Pierre a repris seul l’élevage bovin familial. Il met toute son ardeur à s’occuper de son troupeau qui obtient aux compétitions agricoles les meilleurs classements. Ses parents, qui se sont retirés sur l’exploitation et l’exaspèrent de leur encombrante sollicitude, et sa sœur qui est devenue vétérinaire et qui l’aide dans le suivi médical du troupeau, sont sa seule compagnie.
Mais l’univers de Pierre menace de s’effondrer quand apparaissent les premiers symptômes d’une terrible épizootie. Lorsque la première bête décède, Pierre n’en dit mot de peur que tout son troupeau soit abattu par les services sanitaires. C’est le début d’un engrenage dont il ne sortira pas.
L’affiche de Petit Paysan annonce la première scène du film – qui n’est pas sans rappeler les fantasmagories d’un Dominik Moll. Pierre fait un cauchemar dans lequel ses vaches ont envahi sa maison au point de l’étouffer. Tel est le propos du film : un homme qui se laisse étouffer par son travail. Sauf que l’action ne se passe pas dans une tour de La Défense et que son héros n’est pas un cadre en col blanc au bord du burn out. Toute l’originalité de Petit Paysan est de planter sa caméra dans une ferme, un lieu que le cinéma ne visite plus guère sinon pour en donner une image artificielle comme dans La Famille Bélier ou Je vous trouve très beau.

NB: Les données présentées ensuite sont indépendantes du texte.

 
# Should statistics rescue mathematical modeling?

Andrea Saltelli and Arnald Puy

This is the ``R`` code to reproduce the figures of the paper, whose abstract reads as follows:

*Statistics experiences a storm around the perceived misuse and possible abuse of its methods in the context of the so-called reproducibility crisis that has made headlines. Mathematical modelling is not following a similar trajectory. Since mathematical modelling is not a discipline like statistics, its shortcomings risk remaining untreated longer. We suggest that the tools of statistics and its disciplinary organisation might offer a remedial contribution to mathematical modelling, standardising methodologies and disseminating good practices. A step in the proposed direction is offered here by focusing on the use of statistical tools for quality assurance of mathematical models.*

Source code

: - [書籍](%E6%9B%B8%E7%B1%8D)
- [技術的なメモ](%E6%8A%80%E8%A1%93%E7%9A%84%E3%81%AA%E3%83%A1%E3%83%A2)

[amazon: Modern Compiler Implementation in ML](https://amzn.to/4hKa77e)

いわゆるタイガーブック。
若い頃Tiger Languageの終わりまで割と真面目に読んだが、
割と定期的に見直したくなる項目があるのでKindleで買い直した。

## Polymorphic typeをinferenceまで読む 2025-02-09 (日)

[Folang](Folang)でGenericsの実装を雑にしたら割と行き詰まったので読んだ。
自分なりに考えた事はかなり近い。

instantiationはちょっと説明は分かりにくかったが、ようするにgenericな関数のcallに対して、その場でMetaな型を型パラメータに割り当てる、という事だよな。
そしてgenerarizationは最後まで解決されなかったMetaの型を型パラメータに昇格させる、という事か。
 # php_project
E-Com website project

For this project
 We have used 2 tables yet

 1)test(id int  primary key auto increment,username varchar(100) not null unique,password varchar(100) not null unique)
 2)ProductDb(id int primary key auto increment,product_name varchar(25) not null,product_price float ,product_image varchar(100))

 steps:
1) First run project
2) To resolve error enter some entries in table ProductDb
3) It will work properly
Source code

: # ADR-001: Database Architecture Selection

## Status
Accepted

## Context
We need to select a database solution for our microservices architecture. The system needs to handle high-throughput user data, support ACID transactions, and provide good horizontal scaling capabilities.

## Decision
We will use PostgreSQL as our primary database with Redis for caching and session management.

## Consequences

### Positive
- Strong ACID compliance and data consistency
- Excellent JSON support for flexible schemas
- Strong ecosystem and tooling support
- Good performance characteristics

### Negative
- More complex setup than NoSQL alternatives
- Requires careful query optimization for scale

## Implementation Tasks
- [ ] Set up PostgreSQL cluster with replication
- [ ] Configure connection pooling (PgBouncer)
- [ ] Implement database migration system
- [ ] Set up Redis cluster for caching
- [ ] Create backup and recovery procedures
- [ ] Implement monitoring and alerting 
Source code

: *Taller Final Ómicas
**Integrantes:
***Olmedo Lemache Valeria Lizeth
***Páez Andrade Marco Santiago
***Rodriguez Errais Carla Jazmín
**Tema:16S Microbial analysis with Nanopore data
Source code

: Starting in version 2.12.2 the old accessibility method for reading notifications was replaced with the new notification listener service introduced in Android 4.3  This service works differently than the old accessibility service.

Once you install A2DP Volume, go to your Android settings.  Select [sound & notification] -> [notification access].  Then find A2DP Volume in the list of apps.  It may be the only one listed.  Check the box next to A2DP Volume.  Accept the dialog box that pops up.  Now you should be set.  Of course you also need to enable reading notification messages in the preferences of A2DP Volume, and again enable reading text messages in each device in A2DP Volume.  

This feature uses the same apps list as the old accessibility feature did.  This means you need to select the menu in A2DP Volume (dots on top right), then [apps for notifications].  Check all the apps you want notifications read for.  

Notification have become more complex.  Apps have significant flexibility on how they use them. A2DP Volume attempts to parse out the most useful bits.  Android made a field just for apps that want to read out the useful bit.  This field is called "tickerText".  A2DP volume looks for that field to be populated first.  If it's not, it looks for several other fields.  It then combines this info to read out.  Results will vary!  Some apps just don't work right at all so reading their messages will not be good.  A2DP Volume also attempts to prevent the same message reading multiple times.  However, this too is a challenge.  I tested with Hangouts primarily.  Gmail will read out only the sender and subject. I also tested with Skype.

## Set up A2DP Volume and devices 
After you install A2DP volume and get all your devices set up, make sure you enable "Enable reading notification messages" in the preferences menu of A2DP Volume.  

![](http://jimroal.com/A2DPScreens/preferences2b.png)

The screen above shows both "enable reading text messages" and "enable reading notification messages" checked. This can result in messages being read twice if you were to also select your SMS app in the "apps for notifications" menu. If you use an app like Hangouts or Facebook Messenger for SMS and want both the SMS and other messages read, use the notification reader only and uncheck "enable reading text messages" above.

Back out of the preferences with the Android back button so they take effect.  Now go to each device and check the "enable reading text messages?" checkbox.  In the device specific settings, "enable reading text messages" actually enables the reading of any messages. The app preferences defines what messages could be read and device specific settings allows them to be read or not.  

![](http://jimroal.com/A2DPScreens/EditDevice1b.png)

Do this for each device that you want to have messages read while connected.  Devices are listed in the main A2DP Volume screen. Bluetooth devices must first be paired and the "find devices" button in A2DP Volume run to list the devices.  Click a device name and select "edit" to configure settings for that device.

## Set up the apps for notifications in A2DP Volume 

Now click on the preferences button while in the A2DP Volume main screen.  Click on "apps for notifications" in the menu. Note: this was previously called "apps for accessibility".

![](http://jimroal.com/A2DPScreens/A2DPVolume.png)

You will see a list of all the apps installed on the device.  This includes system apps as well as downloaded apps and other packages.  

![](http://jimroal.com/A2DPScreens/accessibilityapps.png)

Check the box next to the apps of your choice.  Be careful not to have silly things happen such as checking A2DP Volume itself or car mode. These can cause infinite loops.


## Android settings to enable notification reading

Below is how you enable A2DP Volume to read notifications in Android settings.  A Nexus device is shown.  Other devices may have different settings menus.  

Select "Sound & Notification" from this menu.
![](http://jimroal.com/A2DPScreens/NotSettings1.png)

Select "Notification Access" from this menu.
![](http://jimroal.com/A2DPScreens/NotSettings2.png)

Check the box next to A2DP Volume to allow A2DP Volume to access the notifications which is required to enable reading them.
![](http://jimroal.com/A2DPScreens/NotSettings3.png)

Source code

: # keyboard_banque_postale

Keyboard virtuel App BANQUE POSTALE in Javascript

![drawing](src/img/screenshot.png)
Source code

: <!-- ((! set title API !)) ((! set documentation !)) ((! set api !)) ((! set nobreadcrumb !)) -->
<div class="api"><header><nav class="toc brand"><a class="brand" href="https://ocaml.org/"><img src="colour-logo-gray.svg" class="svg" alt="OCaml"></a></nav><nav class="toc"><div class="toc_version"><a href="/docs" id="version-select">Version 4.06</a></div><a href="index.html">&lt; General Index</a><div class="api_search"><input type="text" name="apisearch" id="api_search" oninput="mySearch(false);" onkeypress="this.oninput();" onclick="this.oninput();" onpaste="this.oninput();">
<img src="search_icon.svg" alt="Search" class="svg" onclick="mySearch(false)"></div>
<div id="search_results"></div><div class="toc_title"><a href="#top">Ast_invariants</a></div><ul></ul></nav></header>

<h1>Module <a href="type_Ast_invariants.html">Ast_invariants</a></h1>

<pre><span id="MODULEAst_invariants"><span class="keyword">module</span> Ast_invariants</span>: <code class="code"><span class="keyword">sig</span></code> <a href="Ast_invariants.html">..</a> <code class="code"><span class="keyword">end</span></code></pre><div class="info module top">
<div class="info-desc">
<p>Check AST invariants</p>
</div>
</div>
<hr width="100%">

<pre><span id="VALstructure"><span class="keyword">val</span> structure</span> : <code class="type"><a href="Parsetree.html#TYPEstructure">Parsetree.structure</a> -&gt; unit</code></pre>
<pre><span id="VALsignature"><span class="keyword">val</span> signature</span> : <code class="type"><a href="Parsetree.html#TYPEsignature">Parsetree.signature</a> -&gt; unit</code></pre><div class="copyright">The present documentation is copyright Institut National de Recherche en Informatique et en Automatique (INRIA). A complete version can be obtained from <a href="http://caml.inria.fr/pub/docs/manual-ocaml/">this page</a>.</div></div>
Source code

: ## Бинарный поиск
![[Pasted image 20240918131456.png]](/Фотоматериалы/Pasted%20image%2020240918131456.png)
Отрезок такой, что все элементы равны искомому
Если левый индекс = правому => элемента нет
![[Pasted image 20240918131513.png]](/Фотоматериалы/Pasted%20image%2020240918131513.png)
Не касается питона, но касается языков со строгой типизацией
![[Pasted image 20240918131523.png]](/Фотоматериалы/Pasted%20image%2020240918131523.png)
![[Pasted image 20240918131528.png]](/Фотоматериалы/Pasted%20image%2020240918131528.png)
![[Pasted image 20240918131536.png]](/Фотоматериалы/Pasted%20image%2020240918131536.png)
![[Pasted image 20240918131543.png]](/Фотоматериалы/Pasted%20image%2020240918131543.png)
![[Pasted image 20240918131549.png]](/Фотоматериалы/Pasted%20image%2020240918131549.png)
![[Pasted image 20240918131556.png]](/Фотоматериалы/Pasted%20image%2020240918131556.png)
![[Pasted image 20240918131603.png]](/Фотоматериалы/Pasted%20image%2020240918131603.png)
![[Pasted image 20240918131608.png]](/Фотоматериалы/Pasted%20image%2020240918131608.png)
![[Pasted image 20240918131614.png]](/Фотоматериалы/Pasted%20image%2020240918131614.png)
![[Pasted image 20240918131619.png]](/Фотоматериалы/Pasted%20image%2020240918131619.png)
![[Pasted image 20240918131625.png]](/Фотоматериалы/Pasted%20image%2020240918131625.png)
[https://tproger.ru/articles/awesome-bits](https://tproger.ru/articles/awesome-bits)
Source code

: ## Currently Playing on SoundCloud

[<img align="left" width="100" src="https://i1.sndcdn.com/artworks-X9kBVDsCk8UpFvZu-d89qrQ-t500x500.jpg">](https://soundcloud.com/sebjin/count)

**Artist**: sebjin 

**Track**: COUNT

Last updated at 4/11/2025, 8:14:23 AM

Le réalisateur Hubert Charuel sait de quoi il parle : il est le fils et petit-fils d’agriculteurs et il a tourné dans l’exploitation familiale. Si bien que son film a des faux-airs de documentaire. Mais il n’emprunte pas les mêmes recettes que Bovines – qui filmait en interminables plans fixes des vaches broutant les prés – ou We feed the world – qui dénonçait la course au rendement de l’industrie agroalimentaire. Il le fait avec les codes du thriller psychologique.
La maestria de sa mise en scène impressionne pour un premier film. Le regard échangé entre Pierre et sa sœur devant le vétérinaire-inspecteur apprend au spectateur qu’elle ne s’est pas laissée berner par son subterfuge. La coiffure si soignée de la fille de la boulangère, qui se déplace en personne pour livrer à Pierre son pain, explique plus qu’un long discours son entreprise de séduction
Les acteurs sont tous parfaits. À commencer par Swann Arlaud de tous les plans. On avait vu trop brièvement son visage en lame de couteau dans un tas de films (Une vie, Ni le ciel ni la terre, Les Anarchistes) ; on ne l’oubliera plus. Sara Giraudeau, l’espionne de La Saison des légendes, promène la même silhouette longiligne et la même voix de nez. Boulli Lanners, Isabelle Candelier et Marc Barbé font des personnages secondaires convaincants.